== Records for the task ==

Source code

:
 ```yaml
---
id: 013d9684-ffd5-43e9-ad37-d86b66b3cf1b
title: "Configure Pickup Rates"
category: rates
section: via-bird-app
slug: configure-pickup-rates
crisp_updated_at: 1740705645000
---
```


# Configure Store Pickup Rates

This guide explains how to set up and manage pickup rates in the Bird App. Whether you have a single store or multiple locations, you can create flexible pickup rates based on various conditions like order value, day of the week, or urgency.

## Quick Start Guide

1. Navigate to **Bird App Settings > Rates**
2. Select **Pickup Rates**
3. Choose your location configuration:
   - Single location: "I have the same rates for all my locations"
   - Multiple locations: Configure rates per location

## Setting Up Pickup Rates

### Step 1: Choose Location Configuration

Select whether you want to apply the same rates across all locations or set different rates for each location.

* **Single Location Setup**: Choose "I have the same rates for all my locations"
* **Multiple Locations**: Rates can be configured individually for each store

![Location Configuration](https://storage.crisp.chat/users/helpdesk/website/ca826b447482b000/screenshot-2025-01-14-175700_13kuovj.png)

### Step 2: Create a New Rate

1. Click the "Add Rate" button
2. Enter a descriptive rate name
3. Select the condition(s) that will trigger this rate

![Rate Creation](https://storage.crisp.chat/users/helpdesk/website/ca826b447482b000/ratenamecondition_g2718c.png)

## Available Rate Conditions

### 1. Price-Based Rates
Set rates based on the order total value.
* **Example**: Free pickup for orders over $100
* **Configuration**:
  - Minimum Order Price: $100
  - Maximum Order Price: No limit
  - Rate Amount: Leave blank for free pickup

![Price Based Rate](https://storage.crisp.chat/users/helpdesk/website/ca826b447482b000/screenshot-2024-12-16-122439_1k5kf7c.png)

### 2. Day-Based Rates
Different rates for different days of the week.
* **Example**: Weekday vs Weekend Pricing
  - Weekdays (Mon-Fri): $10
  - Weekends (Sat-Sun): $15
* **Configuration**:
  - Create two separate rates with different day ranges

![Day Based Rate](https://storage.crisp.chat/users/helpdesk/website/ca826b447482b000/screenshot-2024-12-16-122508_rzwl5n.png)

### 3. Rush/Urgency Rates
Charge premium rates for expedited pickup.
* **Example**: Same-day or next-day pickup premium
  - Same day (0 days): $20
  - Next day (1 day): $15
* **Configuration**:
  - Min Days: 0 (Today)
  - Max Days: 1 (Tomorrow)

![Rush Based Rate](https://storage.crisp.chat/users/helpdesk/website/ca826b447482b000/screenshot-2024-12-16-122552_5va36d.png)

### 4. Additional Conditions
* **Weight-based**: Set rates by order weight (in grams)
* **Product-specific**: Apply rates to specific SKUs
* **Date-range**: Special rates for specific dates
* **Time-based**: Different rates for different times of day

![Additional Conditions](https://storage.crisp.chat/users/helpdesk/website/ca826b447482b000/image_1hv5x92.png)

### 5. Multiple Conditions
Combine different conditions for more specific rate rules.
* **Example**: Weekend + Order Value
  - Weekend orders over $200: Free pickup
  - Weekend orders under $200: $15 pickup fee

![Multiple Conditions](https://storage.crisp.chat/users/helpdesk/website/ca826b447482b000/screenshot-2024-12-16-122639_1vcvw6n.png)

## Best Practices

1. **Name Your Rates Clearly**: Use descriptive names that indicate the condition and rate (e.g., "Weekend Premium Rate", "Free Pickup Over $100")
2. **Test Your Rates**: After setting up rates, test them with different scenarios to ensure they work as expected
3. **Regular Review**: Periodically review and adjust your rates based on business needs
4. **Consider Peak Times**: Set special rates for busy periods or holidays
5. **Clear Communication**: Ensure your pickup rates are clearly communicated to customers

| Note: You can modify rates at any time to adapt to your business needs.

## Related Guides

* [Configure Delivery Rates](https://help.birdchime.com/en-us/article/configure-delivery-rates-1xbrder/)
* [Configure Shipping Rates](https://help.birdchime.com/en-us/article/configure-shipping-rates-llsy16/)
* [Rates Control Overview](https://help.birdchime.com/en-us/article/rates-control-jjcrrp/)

===

Problem details: Each line above must be reproduced exactly.

Solved problem:
Source code

:
 ```yaml
---
id: 013d9684-ffd5-43e9-ad37-d86b66b3cf1b
title: "Configure Pickup Rates"
category: rates
section: via-bird-app
slug: configure-pickup-rates
crisp_updated_at: 1740705645000
---
```


# Configure Store Pickup Rates

This guide explains how to set up and manage pickup rates in the Bird App. Whether you have a single store or multiple locations, you can create flexible pickup rates based on various conditions like order value, day of the week, or urgency.

## Quick Start Guide

1. Navigate to **Bird App Settings > Rates**
2. Select **Pickup Rates**
3. Choose your location configuration:
   - Single location: "I have the same rates for all my locations"
   - Multiple locations: Configure rates per location

## Setting Up Pickup Rates

### Step 1: Choose Location Configuration

Select whether you want to apply the same rates across all locations or set different rates for each location.

* **Single Location Setup**: Choose "I have the same rates for all my locations"
* **Multiple Locations**: Rates can be configured individually for each store

![Location Configuration](https://storage.crisp.chat/users/helpdesk/website/ca826b447482b000/screenshot-2025-01-14-175700_13kuovj.png)

### Step 2: Create a New Rate

1. Click the "Add Rate" button
2. Enter a descriptive rate name
3. Select the condition(s) that will trigger this rate

![Rate Creation](https://storage.crisp.chat/users/helpdesk/website/ca826b447482b000/ratenamecondition_g2718c.png)

## Available Rate Conditions

### 1. Price-Based Rates
Set rates based on the order total value.
* **Example**: Free pickup for orders over $100
* **Configuration**:
  - Minimum Order Price: $100
  - Maximum Order Price: No limit
  - Rate Amount: Leave blank for free pickup

![Price Based Rate](https://storage.crisp.chat/users/helpdesk/website/ca826b447482b000/screenshot-2024-12-16-122439_1k5kf7c.png)

### 2. Day-Based Rates
Different rates for different days of the week.
* **Example**: Weekday vs Weekend Pricing
  - Weekdays (Mon-Fri): $10
  - Weekends (Sat-Sun): $15
* **Configuration**:
  - Create two separate rates with different day ranges

![Day Based Rate](https://storage.crisp.chat/users/helpdesk/website/ca826b447482b000/screenshot-2024-12-16-122508_rzwl5n.png)

### 3. Rush/Urgency Rates
Charge premium rates for expedited pickup.
* **Example**: Same-day or next-day pickup premium
  - Same day (0 days): $20
  - Next day (1 day): $15
* **Configuration**:
  - Min Days: 0 (Today)
  - Max Days: 1 (Tomorrow)

![Rush Based Rate](https://storage.crisp.chat/users/helpdesk/website/ca826b447482b000/screenshot-2024-12-16-122552_5va36d.png)

### 4. Additional Conditions
* **Weight-based**: Set rates by order weight (in grams)
* **Product-specific**: Apply rates to specific SKUs
* **Date-range**: Special rates for specific dates
* **Time-based**: Different rates for different times of day

![Additional Conditions](https://storage.crisp.chat/users/helpdesk/website/ca826b447482b000/image_1hv5x92.png)

### 5. Multiple Conditions
Combine different conditions for more specific rate rules.
* **Example**: Weekend + Order Value
  - Weekend orders over $200: Free pickup
  - Weekend orders under $200: $15 pickup fee

![Multiple Conditions](https://storage.crisp.chat/users/helpdesk/website/ca826b447482b000/screenshot-2024-12-16-122639_1vcvw6n.png)

## Best Practices

1. **Name Your Rates Clearly**: Use descriptive names that indicate the condition and rate (e.g., "Weekend Premium Rate", "Free Pickup Over $100")
2. **Test Your Rates**: After setting up rates, test them with different scenarios to ensure they work as expected
3. **Regular Review**: Periodically review and adjust your rates based on business needs
4. **Consider Peak Times**: Set special rates for busy periods or holidays
5. **Clear Communication**: Ensure your pickup rates are clearly communicated to customers

| Note: You can modify rates at any time to adapt to your business needs.

## Related Guides

* [Configure Delivery Rates](https://help.birdchime.com/en-us/article/configure-delivery-rates-1xbrder/)
* [Configure Shipping Rates](https://help.birdchime.com/en-us/article/configure-shipping-rates-llsy16/)
* [Rates Control Overview](https://help.birdchime.com/en-us/article/rates-control-jjcrrp/)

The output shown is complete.